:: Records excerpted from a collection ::
^^^^^^^^
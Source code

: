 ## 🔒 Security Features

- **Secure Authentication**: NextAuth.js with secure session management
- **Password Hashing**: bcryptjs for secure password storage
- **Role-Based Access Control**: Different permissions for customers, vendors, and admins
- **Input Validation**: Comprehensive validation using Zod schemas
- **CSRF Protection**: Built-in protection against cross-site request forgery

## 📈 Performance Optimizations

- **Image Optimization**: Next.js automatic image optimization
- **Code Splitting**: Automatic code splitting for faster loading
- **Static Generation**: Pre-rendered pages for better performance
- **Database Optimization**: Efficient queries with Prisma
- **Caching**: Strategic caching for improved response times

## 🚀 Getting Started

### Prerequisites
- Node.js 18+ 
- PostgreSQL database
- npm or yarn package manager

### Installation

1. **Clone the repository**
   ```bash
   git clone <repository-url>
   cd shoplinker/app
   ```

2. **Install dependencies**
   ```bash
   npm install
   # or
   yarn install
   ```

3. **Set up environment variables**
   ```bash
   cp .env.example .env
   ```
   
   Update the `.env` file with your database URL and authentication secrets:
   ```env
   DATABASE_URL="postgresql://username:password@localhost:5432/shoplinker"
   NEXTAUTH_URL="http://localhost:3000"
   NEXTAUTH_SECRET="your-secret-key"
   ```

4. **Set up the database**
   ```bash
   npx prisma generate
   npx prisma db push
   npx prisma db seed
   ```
^^^^^^^^
:: Exercise ::
Repeat exactly the lines from the one containing "1. **Clone the repository**" through the last line of the records above, both included, and nothing else.

:: Task result ::
1. **Clone the repository**
   ```bash
   git clone <repository-url>
   cd shoplinker/app
   ```

2. **Install dependencies**
   ```bash
   npm install
   # or
   yarn install
   ```

3. **Set up environment variables**
   ```bash
   cp .env.example .env
   ```
   
   Update the `.env` file with your database URL and authentication secrets:
   ```env
   DATABASE_URL="postgresql://username:password@localhost:5432/shoplinker"
   NEXTAUTH_URL="http://localhost:3000"
   NEXTAUTH_SECRET="your-secret-key"
   ```

4. **Set up the database**
   ```bash
   npx prisma generate
   npx prisma db push
   npx prisma db seed
   ```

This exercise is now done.